• _Task goal_
Report each line of the records where "가독성과" occurs.

• _Excerpts from a dataset_
◆ ◆ ◆ ◆

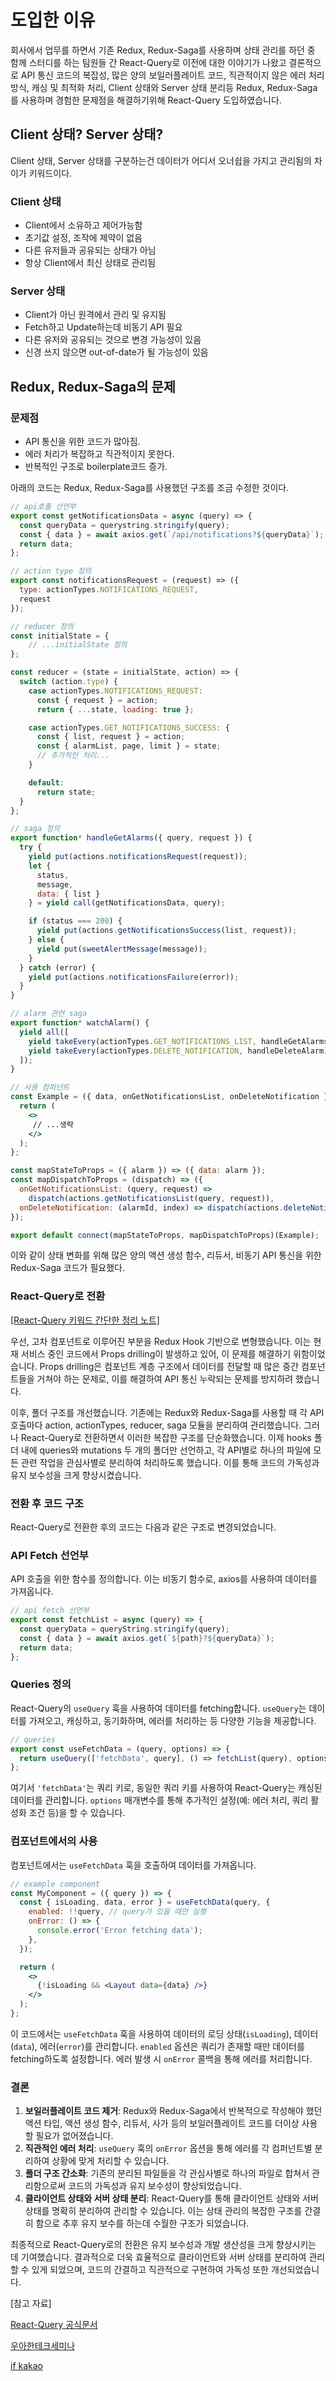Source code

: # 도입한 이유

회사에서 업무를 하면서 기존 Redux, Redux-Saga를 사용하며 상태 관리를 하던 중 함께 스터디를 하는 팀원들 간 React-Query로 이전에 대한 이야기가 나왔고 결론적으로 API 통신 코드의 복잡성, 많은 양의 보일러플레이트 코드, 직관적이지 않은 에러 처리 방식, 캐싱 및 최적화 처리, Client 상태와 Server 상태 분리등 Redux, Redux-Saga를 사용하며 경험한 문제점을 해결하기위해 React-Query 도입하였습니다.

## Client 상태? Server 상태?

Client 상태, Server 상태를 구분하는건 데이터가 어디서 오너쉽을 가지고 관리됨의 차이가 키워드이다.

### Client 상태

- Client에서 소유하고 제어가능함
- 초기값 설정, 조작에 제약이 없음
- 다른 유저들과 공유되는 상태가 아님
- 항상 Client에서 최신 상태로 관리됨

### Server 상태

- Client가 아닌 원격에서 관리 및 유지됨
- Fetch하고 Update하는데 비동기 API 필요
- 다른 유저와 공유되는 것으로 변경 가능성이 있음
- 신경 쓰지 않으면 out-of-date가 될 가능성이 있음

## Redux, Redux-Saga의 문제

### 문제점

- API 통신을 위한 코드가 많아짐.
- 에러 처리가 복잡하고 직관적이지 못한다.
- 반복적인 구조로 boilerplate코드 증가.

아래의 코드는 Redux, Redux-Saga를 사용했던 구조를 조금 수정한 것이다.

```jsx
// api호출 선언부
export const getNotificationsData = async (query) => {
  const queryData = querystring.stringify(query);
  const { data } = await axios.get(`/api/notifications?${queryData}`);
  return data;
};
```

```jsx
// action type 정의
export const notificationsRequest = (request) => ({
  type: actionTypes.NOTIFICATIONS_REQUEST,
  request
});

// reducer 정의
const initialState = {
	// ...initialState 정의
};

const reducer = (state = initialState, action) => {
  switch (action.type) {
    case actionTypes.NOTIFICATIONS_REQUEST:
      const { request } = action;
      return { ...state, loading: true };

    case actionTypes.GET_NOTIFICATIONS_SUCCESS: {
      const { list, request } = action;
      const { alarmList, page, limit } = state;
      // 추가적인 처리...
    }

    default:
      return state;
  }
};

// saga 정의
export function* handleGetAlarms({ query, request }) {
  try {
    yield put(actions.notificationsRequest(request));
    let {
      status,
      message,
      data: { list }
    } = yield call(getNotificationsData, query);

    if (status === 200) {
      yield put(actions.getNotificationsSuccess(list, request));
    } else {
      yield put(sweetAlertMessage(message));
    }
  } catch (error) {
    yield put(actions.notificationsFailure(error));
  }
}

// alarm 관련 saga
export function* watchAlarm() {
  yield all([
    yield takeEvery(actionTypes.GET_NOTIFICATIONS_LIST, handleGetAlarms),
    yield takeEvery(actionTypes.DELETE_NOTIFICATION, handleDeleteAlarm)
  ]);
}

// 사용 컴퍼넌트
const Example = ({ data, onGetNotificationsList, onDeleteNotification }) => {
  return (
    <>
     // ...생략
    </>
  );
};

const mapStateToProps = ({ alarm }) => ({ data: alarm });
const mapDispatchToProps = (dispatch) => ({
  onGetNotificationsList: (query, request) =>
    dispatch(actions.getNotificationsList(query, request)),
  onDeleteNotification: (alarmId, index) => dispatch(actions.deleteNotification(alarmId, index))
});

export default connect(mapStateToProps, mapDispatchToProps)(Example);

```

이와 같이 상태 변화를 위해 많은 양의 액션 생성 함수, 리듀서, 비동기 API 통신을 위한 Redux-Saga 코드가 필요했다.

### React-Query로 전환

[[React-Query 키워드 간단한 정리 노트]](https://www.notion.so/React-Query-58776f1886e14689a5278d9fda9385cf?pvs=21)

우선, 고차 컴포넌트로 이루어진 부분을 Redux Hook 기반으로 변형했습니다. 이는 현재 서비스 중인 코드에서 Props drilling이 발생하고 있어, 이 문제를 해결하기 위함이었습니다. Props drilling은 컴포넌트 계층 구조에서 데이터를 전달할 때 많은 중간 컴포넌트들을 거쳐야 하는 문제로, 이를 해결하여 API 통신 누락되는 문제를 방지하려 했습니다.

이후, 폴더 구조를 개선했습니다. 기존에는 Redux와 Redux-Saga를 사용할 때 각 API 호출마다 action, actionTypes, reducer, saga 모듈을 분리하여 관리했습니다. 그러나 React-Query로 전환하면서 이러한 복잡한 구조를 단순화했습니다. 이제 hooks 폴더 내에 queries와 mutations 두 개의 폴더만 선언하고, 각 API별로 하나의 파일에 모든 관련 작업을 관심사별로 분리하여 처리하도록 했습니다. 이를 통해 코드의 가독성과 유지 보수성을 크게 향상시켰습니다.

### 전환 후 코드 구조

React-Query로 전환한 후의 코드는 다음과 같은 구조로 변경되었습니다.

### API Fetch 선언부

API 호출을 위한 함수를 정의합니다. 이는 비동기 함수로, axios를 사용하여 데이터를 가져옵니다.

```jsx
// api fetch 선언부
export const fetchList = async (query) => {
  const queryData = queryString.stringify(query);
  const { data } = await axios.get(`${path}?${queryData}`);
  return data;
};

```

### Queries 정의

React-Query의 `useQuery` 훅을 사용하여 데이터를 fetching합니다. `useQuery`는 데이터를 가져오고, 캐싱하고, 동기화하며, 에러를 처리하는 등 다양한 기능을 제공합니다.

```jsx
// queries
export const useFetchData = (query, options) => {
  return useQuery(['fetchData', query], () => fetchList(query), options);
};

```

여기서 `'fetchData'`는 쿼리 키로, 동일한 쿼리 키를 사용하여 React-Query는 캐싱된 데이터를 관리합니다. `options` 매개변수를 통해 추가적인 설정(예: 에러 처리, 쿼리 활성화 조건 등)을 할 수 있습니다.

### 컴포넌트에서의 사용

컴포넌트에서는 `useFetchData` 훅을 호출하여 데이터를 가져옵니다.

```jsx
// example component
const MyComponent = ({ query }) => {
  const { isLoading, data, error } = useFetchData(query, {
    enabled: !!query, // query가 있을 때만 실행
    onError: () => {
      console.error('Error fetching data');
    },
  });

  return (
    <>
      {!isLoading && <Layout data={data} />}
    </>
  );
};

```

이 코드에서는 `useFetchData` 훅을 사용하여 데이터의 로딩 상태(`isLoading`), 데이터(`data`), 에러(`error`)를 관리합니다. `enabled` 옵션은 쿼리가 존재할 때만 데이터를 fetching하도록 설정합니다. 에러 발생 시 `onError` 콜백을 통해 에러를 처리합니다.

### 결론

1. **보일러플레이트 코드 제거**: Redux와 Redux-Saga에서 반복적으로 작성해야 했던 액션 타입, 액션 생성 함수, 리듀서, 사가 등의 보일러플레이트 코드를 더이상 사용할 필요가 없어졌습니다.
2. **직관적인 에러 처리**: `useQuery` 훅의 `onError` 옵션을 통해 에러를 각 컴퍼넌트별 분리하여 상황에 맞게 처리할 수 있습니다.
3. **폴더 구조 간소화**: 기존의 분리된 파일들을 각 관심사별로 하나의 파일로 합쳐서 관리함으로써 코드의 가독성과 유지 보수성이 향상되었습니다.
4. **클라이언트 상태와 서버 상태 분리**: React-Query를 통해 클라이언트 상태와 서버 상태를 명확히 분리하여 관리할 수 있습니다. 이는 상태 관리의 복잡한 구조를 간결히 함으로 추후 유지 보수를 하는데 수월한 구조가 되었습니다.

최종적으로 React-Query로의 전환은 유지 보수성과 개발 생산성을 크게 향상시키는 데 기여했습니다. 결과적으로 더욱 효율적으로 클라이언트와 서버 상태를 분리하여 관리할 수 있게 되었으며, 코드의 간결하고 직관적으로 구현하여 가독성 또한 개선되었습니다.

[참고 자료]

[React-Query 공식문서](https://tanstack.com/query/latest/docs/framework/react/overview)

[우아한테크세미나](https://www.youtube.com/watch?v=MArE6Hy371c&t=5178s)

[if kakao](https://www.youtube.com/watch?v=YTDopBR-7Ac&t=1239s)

◆ ◆ ◆ ◆

• _Answer for this exercise_
이후, 폴더 구조를 개선했습니다. 기존에는 Redux와 Redux-Saga를 사용할 때 각 API 호출마다 action, actionTypes, reducer, saga 모듈을 분리하여 관리했습니다. 그러나 React-Query로 전환하면서 이러한 복잡한 구조를 단순화했습니다. 이제 hooks 폴더 내에 queries와 mutations 두 개의 폴더만 선언하고, 각 API별로 하나의 파일에 모든 관련 작업을 관심사별로 분리하여 처리하도록 했습니다. 이를 통해 코드의 가독성과 유지 보수성을 크게 향상시켰습니다.
3. **폴더 구조 간소화**: 기존의 분리된 파일들을 각 관심사별로 하나의 파일로 합쳐서 관리함으로써 코드의 가독성과 유지 보수성이 향상되었습니다.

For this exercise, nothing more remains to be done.